#### Task brief:
If a line in the data below holds the word "studies", copy it.

Task input section start

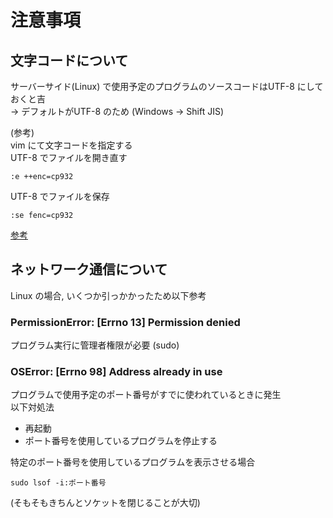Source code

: # 注意事項
## 文字コードについて
サーバーサイド(Linux) で使用予定のプログラムのソースコードはUTF-8 にしておくと吉  
-> デフォルトがUTF-8 のため (Windows -> Shift JIS)

(参考)  
vim にて文字コードを指定する  
UTF-8 でファイルを開き直す

```
:e ++enc=cp932
```

UTF-8 でファイルを保存

```
:se fenc=cp932
```

[参考](https://qiita.com/bezeklik/items/2c9925f9c07762559471)

## ネットワーク通信について
Linux の場合, いくつか引っかかったため以下参考

### PermissionError: [Errno 13] Permission denied
プログラム実行に管理者権限が必要 (sudo)

### OSError: [Errno 98] Address already in use
プログラムで使用予定のポート番号がすでに使われているときに発生  
以下対処法  
* 再起動
* ポート番号を使用しているプログラムを停止する

特定のポート番号を使用しているプログラムを表示させる場合  

```
sudo lsof -i:ポート番号
```

(そもそもきちんとソケットを閉じることが大切)

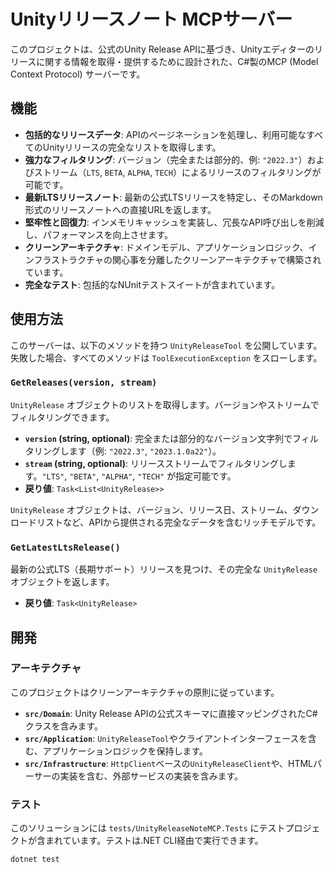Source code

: # Unityリリースノート MCPサーバー

このプロジェクトは、公式のUnity Release APIに基づき、Unityエディターのリリースに関する情報を取得・提供するために設計された、C#製のMCP (Model Context Protocol) サーバーです。

## 機能

-   **包括的なリリースデータ**: APIのページネーションを処理し、利用可能なすべてのUnityリリースの完全なリストを取得します。
-   **強力なフィルタリング**: バージョン（完全または部分的、例: `"2022.3"`）およびストリーム（`LTS`, `BETA`, `ALPHA`, `TECH`）によるリリースのフィルタリングが可能です。
-   **最新LTSリリースノート**: 最新の公式LTSリリースを特定し、そのMarkdown形式のリリースノートへの直接URLを返します。
-   **堅牢性と回復力**: インメモリキャッシュを実装し、冗長なAPI呼び出しを削減し、パフォーマンスを向上させます。
-   **クリーンアーキテクチャ**: ドメインモデル、アプリケーションロジック、インフラストラクチャの関心事を分離したクリーンアーキテクチャで構築されています。
-   **完全なテスト**: 包括的なNUnitテストスイートが含まれています。

## 使用方法

このサーバーは、以下のメソッドを持つ `UnityReleaseTool` を公開しています。失敗した場合、すべてのメソッドは `ToolExecutionException` をスローします。

### `GetReleases(version, stream)`

`UnityRelease` オブジェクトのリストを取得します。バージョンやストリームでフィルタリングできます。

-   **`version` (string, optional)**: 完全または部分的なバージョン文字列でフィルタリングします（例: `"2022.3"`, `"2023.1.0a22"`）。
-   **`stream` (string, optional)**: リリースストリームでフィルタリングします。`"LTS"`, `"BETA"`, `"ALPHA"`, `"TECH"` が指定可能です。
-   **戻り値**: `Task<List<UnityRelease>>`

`UnityRelease` オブジェクトは、バージョン、リリース日、ストリーム、ダウンロードリストなど、APIから提供される完全なデータを含むリッチモデルです。

### `GetLatestLtsRelease()`

最新の公式LTS（長期サポート）リリースを見つけ、その完全な `UnityRelease` オブジェクトを返します。

-   **戻り値**: `Task<UnityRelease>`

## 開発

### アーキテクチャ

このプロジェクトはクリーンアーキテクチャの原則に従っています。

-   **`src/Domain`**: Unity Release APIの公式スキーマに直接マッピングされたC#クラスを含みます。
-   **`src/Application`**: `UnityReleaseTool`やクライアントインターフェースを含む、アプリケーションロジックを保持します。
-   **`src/Infrastructure`**: `HttpClient`ベースの`UnityReleaseClient`や、HTMLパーサーの実装を含む、外部サービスの実装を含みます。

### テスト

このソリューションには `tests/UnityReleaseNoteMCP.Tests` にテストプロジェクトが含まれています。テストは.NET CLI経由で実行できます。

```sh
dotnet test
```
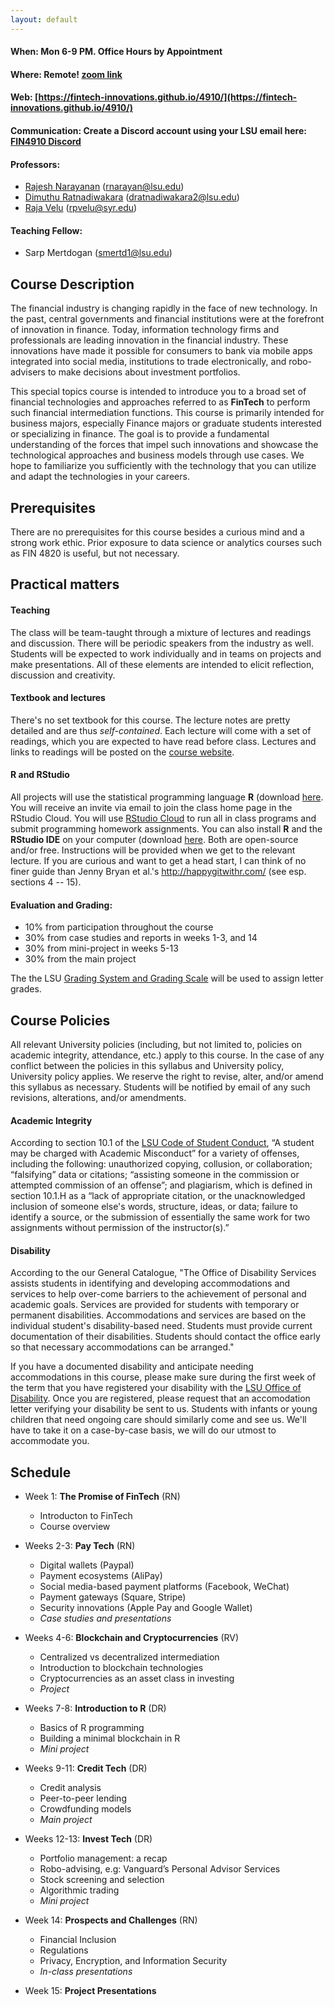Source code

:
 ```yaml
---
layout: default
---
```


#### **When:** Mon 6-9 PM. Office Hours by Appointment
#### **Where:** Remote! [zoom link](https://lsu.zoom.us/j/97203794084?pwd=UjZjL3EzczA2T2ZzV2FqNUhZS01PUT09)
#### **Web:** [https://fintech-innovations.github.io/4910/](https://fintech-innovations.github.io/4910/)

#### **Communication:** Create a **Discord** account using your **LSU email** here: [FIN4910 Discord](https://discord.gg/ezF2FBxm38) 

#### **Professors:**

  - [Rajesh Narayanan](https://www.lsu.edu/business/finance/profile-viewer.php?un=rnarayan) (rnarayan@lsu.edu)
  - [Dimuthu Ratnadiwakara](https://sites.google.com/view/dimuthu-ratnadiwakara) (dratnadiwakara2@lsu.edu)
  - [Raja Velu](https://thecollege.syr.edu/people/affiliated-faculty/velu-raja/) (rpvelu@syr.edu)

#### **Teaching Fellow:** 
  - Sarp Mertdogan (smertd1@lsu.edu)


## Course Description

The financial industry is changing rapidly in the face of new technology.  In the past, central governments and financial institutions were at the forefront of innovation in finance. Today, information technology firms and professionals are leading innovation in the financial industry. These innovations have made it possible for consumers to bank via mobile apps integrated into social media, institutions to trade electronically, and robo-advisers to make decisions about investment portfolios.

This special topics course is intended to introduce you to a broad set of financial technologies and approaches referred to as **FinTech** to perform such financial intermediation functions. This course is primarily intended for business majors, especially Finance majors or graduate students interested or specializing in finance. The goal is to provide a fundamental understanding of the forces that impel such innovations and showcase the technological approaches and business models through use cases.  We hope to familiarize you sufficiently with the technology that you can utilize and adapt the technologies in your careers. 

 
<!-- The course will study:
  - How is financial innovation different than industrial innovation? How is financial innovation evolving? What are the light sides and dark sides of financial innovation?
  - Will traditional financial intermediaries be able to adapt? Or will upstart FinTechs disrupt them, re-imagining business models just as Amazon reshaped book-selling and Uber transformed taxi-rides?
  - What are the critical technology strategies and foundational technologies in FinTech?
  - What are the core and novel sources of FinTech data, how are they managed? How is data visualization evolving?
  - What are the primary FinTech data science methods and tools? How do they apply to real FinTech problems and questions today?
  - How is FinTech reconfiguring financial services business models? What are the key disruption points? What determines success in FinTech?
  - Where are the limits, risks, and broader policy and social implications of FinTech?
-->

## Prerequisites
There are no prerequisites for this course besides a curious mind and a strong work ethic.  Prior exposure to data science or analytics courses such as FIN 4820 is useful, but not necessary.  
  

## Practical matters

#### Teaching
The class will be team-taught through a mixture of lectures and readings and discussion. There will be periodic speakers from the industry as well.  Students will be expected to work individually and in teams on projects and make presentations. All of these elements are intended to elicit reflection, discussion and creativity.  

#### Textbook and lectures
There's no set textbook for this course. The lecture notes are pretty detailed and are thus *self-contained*. Each lecture will come with a set of readings, which you are expected to have read before class.  Lectures and links to readings will be posted on the [course website](https://lsu-fintech.github.io/4910/).

<!--
#### Github classroom
The class will be taught using [GitHub Classroom](//classroom.github.com/). You will receive an email invitation to the course repo with instructions in due time, but suffice it to say that this is how we'll submit assignments, provide feedback, receive grades, etc.
-->

#### R and RStudio

All projects will use the statistical programming language **R** (download [here](https://www.r-project.org/). You will receive an invite via email to join the class home page in the RStudio Cloud. You will use [RStudio Cloud](https://rstudio.cloud/) to run all in class programs and submit programming homework assignments. You can also install **R** and the **RStudio IDE** on your computer (download [here](https://www.rstudio.com/products/rstudio/download/preview/).  Both are open-source and/or free. Instructions will be provided when we get to the relevant lecture.  If you are curious and want to get a head start, I can think of no finer guide than Jenny Bryan et al.'s http://happygitwithr.com/ (see esp. sections 4 -- 15).

#### Evaluation and Grading:

*	10% from participation throughout the course
*	30% from case studies and reports in weeks 1-3, and 14
*	30% from mini-project in weeks 5-13
*	30% from the main project

The the LSU [Grading System and Grading Scale](https://catalog.lsu.edu/content.php?catoid=21&navoid=1932#Grading_Systems) will be used to assign letter grades.


## Course Policies

All relevant University policies (including, but not limited to, policies on academic integrity, attendance, etc.) apply to this course. In the case of any conflict between the policies in this syllabus and University policy, University policy applies. We reserve the right to revise, alter, and/or amend this syllabus as necessary. Students will be notified by email of any such revisions, alterations, and/or amendments.

#### Academic Integrity
According to section 10.1 of the [LSU Code of Student Conduct](https://www.lsu.edu/saa/students/codeofconduct.php), “A student may be charged with Academic Misconduct” for a variety of offenses, including the following: unauthorized copying, collusion, or collaboration; “falsifying” data or citations; “assisting someone in the commission or attempted commission of an offense”; and plagiarism, which is defined in section 10.1.H as a “lack of appropriate citation, or the unacknowledged inclusion of someone else's words, structure, ideas, or data; failure to identify a source, or the submission of essentially the same work for two assignments without permission of the instructor(s).”

#### Disability

According to the our General Catalogue, "The Office of Disability Services assists students in identifying and developing accommodations and services to help over-come barriers to the achievement of personal and academic goals. Services are provided for students with temporary or permanent disabilities. Accommodations and services are based on the individual student's disability-based need. Students must provide current documentation of their disabilities. Students should contact the office early so that necessary accommodations can be arranged."

If you have a documented disability and anticipate needing accommodations in this course, please make sure during the first week of the term that you have registered your disability with the [LSU Office of Disability](https://www.lsu.edu/disability/).  Once you are registered, please request that an accomodation letter verifying your disability be sent to us.  Students with infants or young children that need ongoing care should similarly come and see us. We'll have to take it on a case-by-case basis, we will do our utmost to accommodate you.



## Schedule

* Week 1: **The Promise of FinTech** (RN)
  + Introducton to FinTech 
  + Course overview
  
* Weeks 2-3: **Pay Tech** (RN)
  + Digital wallets (Paypal)
  + Payment ecosystems (AliPay)
  + Social media-based payment platforms (Facebook, WeChat)
  + Payment gateways (Square, Stripe)
  + Security innovations (Apple Pay and Google Wallet)
  + <i>Case studies and presentations</i>

* Weeks 4-6: **Blockchain and Cryptocurrencies** (RV)
  + Centralized vs decentralized intermediation
  + Introduction to blockchain technologies
  + Cryptocurrencies as an asset class in investing
  + <i>Project</i>

* Weeks 7-8: **Introduction to R** (DR)
  + Basics of R programming
  + Building a minimal blockchain in R
  + <i>Mini project</i>

* Weeks 9-11: **Credit Tech** (DR)
  + Credit analysis
  + Peer-to-peer lending
  + Crowdfunding models
  + <i>Main project</i>

* Weeks 12-13: **Invest Tech** (DR)
  + Portfolio management: a recap
  + Robo-advising, e.g: Vanguard’s Personal Advisor Services
  + Stock screening and selection
  + Algorithmic trading
  + <i>Mini project</i>

* Week 14: **Prospects and Challenges** (RN)
  + Financial Inclusion
  + Regulations
  + Privacy, Encryption, and Information Security
  + <i>In-class presentations</i>

* Week 15: **Project Presentations**
  
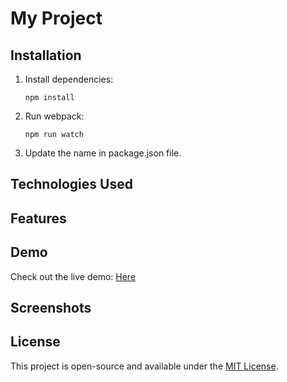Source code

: # My Project

## Installation

1. Install dependencies:

   ```
   npm install
   ```

2. Run webpack:

   ```
   npm run watch
   ```
   
3. Update the name in package.json file.

## Technologies Used

## Features

## Demo

Check out the live demo: [Here](https://eliptik1.github.io/my-project/)

## Screenshots

## License

This project is open-source and available under the [MIT License](./LICENSE).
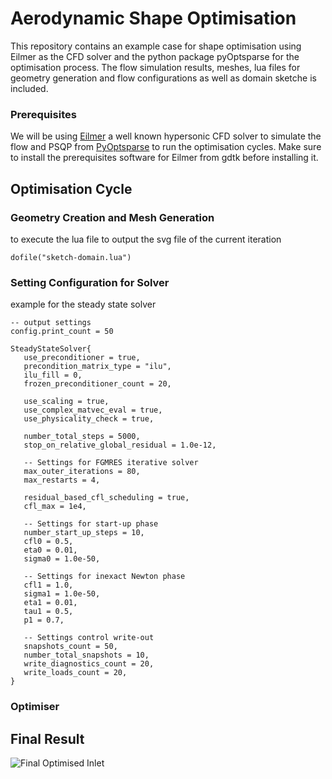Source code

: # Aerodynamic Shape Optimisation
This repository contains an example case for shape optimisation using Eilmer as the CFD solver and the python package pyOptsparse for the optimisation process. The flow simulation results, meshes, lua files for geometry generation and flow configurations as well as domain sketche is included.

### Prerequisites
We will be using [Eilmer](https://github.com/gdtk-uq/gdtk?tab=readme-ov-file) a well known hypersonic CFD solver to simulate the flow and PSQP from [PyOptsparse](https://github.com/mdolab/pyoptsparse/blob/main/README.md) to run the optimisation cycles. Make sure to install the prerequisites software for Eilmer from gdtk before installing it.

## Optimisation Cycle 

### Geometry Creation and Mesh Generation

to execute the lua file to output the svg file of the current iteration
```
dofile("sketch-domain.lua")
```

### Setting Configuration for Solver



example for the steady state solver
```
-- output settings
config.print_count = 50

SteadyStateSolver{
   use_preconditioner = true,
   precondition_matrix_type = "ilu",
   ilu_fill = 0,
   frozen_preconditioner_count = 20,
   
   use_scaling = true,
   use_complex_matvec_eval = true,
   use_physicality_check = true,
   
   number_total_steps = 5000,
   stop_on_relative_global_residual = 1.0e-12,

   -- Settings for FGMRES iterative solver
   max_outer_iterations = 80,
   max_restarts = 4,

   residual_based_cfl_scheduling = true,
   cfl_max = 1e4,

   -- Settings for start-up phase
   number_start_up_steps = 10,
   cfl0 = 0.5,
   eta0 = 0.01,
   sigma0 = 1.0e-50,

   -- Settings for inexact Newton phase
   cfl1 = 1.0,
   sigma1 = 1.0e-50,
   eta1 = 0.01,
   tau1 = 0.5,
   p1 = 0.7,

   -- Settings control write-out
   snapshots_count = 50,
   number_total_snapshots = 10,
   write_diagnostics_count = 20,
   write_loads_count = 20,
}
```

### Optimiser

## Final Result
![Final Optimised Inlet]([https://myoctocat.com/assets/images/base-octocat.svg](https://github.com/abhx7/Aerodynamic-Shape-Optimisation/blob/main/Hypersonic%20Inlet%20-%201%20Parameter/rho-plot.png))
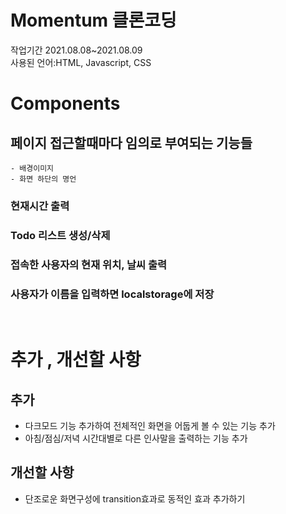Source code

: # Momentum 클론코딩

작업기간 2021.08.08~2021.08.09  
사용된 언어:HTML, Javascript, CSS


# Components


## 페이지 접근할때마다  임의로 부여되는 기능들
```
- 배경이미지
- 화면 하단의 명언
```



### 현재시간 출력

### Todo 리스트 생성/삭제

### 접속한 사용자의 현재 위치, 날씨 출력

### 사용자가 이름을 입력하면 localstorage에 저장  

<br>

# 추가 , 개선할 사항

## 추가

- 다크모드 기능 추가하여 전체적인 화면을 어둡게 볼 수 있는 기능 추가
- 아침/점심/저녁 시간대별로 다른 인사말을 출력하는 기능 추가

## 개선할 사항
 - 단조로운 화면구성에 transition효과로 동적인 효과 추가하기
 





















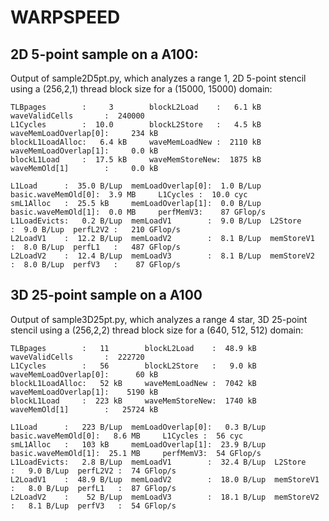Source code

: # WARPSPEED


## 2D 5-point sample on a A100: 

Output of sample2D5pt.py, which analyzes a range 1, 2D 5-point stencil using a (256,2,1) thread block size for a (15000, 15000) domain:

```
TLBpages        :     3        blockL2Load    :   6.1 kB     waveValidCells       :  240000        
L1Cycles        :  10.0        blockL2Store   :   4.5 kB     waveMemLoadOverlap[0]:     234 kB     
blockL1LoadAlloc:   6.4 kB     waveMemLoadNew :  2110 kB     waveMemLoadOverlap[1]:     0.0 kB     
blockL1Load     :  17.5 kB     waveMemStoreNew:  1875 kB     waveMemOld[1]        :     0.0 kB     

L1Load      :  35.0 B/Lup  memLoadOverlap[0]:  1.0 B/Lup  basic.waveMemOld[0]:  3.9 MB     L1Cycles :  10.0 cyc    
smL1Alloc   :  25.5 kB     memLoadOverlap[1]:  0.0 B/Lup  basic.waveMemOld[1]:  0.0 MB     perfMemV3:    87 GFlop/s
L1LoadEvicts:   0.2 B/Lup  memLoadV1        :  9.0 B/Lup  L2Store            :  9.0 B/Lup  perfL2V2 :   210 GFlop/s
L2LoadV1    :  12.2 B/Lup  memLoadV2        :  8.1 B/Lup  memStoreV1         :  8.0 B/Lup  perfL1   :   487 GFlop/s
L2LoadV2    :  12.4 B/Lup  memLoadV3        :  8.1 B/Lup  memStoreV2         :  8.0 B/Lup  perfV3   :    87 GFlop/s

```

## 3D 25-point sample on a A100

Output of sample3D25pt.py, which analyzes a range 4 star, 3D 25-point stencil using a (256,2,2) thread block size for a (640, 512, 512) domain:

```
TLBpages        :   11        blockL2Load    :  48.9 kB     waveValidCells       :  222720        
L1Cycles        :   56        blockL2Store   :   9.0 kB     waveMemLoadOverlap[0]:      60 kB     
blockL1LoadAlloc:   52 kB     waveMemLoadNew :  7042 kB     waveMemLoadOverlap[1]:    5190 kB     
blockL1Load     :  223 kB     waveMemStoreNew:  1740 kB     waveMemOld[1]        :   25724 kB     

L1Load      :   223 B/Lup  memLoadOverlap[0]:   0.3 B/Lup  basic.waveMemOld[0]:   8.6 MB     L1Cycles :  56 cyc    
smL1Alloc   :   103 kB     memLoadOverlap[1]:  23.9 B/Lup  basic.waveMemOld[1]:  25.1 MB     perfMemV3:  54 GFlop/s
L1LoadEvicts:   2.8 B/Lup  memLoadV1        :  32.4 B/Lup  L2Store            :   9.0 B/Lup  perfL2V2 :  74 GFlop/s
L2LoadV1    :  48.9 B/Lup  memLoadV2        :  18.0 B/Lup  memStoreV1         :   8.0 B/Lup  perfL1   :  87 GFlop/s
L2LoadV2    :    52 B/Lup  memLoadV3        :  18.1 B/Lup  memStoreV2         :   8.1 B/Lup  perfV3   :  54 GFlop/s

```
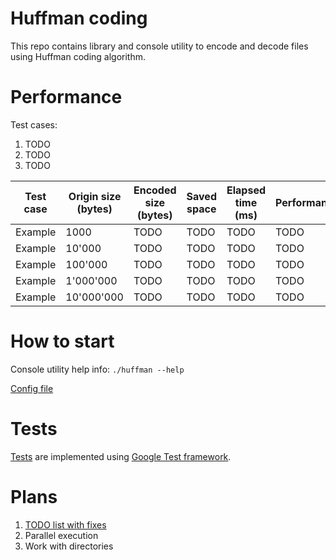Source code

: # Huffman coding
This repo contains library and console utility to encode and decode files
using Huffman coding algorithm.

# Performance
Test cases:
1. TODO
2. TODO
3. TODO

| Test case | Origin size (bytes) | Encoded size (bytes) | Saved space | Elapsed time (ms) | Performance |
| --------- | ------------------- | -------------------- | ----------- | ----------------- | ----------- |
| Example   | 1000                | TODO                 | TODO        | TODO              | TODO        |
| Example   | 10'000              | TODO                 | TODO        | TODO              | TODO        |
| Example   | 100'000             | TODO                 | TODO        | TODO              | TODO        |
| Example   | 1'000'000           | TODO                 | TODO        | TODO              | TODO        |
| Example   | 10'000'000          | TODO                 | TODO        | TODO              | TODO        |

# How to start
Console utility help info: ```./huffman --help```

[Config file](/src/config.h)

# Tests
[Tests](/tests/) are implemented using 
[Google Test framework](https://github.com/google/googletest).

# Plans
1. [TODO list with fixes](/TODO.md)
2. Parallel execution
3. Work with directories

Task input section end

#### The completed task:
*	30% from case studies and reports in weeks 1-3, and 14
  + <i>Case studies and presentations</i>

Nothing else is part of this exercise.